_Records supplied:_
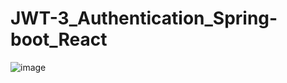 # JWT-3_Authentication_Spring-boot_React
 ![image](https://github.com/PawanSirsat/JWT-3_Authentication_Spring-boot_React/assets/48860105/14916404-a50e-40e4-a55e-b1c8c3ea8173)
---
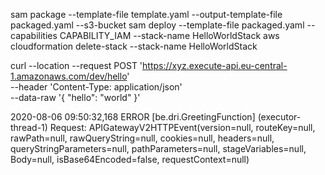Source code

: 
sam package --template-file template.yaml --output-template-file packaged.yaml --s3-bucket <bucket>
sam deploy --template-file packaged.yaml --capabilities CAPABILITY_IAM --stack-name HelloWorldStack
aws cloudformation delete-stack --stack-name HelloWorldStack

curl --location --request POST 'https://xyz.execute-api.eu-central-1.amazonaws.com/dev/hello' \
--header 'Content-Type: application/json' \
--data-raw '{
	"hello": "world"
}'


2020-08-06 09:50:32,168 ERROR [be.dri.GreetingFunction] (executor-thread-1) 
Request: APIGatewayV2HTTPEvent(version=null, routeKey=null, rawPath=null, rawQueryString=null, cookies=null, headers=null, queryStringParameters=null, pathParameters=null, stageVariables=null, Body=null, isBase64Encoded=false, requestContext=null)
...
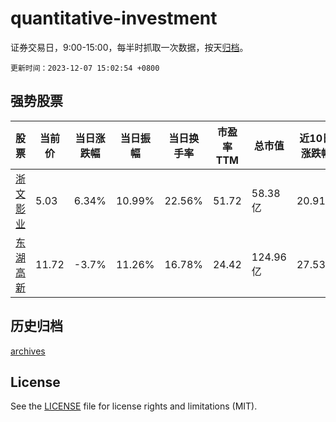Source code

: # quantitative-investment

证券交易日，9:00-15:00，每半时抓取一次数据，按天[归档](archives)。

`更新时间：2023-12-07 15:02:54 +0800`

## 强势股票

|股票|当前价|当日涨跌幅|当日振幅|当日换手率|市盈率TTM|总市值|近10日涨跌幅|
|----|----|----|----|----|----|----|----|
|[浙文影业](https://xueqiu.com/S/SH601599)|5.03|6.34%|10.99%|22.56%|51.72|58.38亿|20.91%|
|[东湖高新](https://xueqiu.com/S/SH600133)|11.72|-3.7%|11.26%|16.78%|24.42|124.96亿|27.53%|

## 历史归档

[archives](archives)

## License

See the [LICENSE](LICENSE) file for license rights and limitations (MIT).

_What to do:_ The answer must consist of every line from the entries that holds the string "yaml".

_Solution below:_
sam package --template-file template.yaml --output-template-file packaged.yaml --s3-bucket <bucket>
sam deploy --template-file packaged.yaml --capabilities CAPABILITY_IAM --stack-name HelloWorldStack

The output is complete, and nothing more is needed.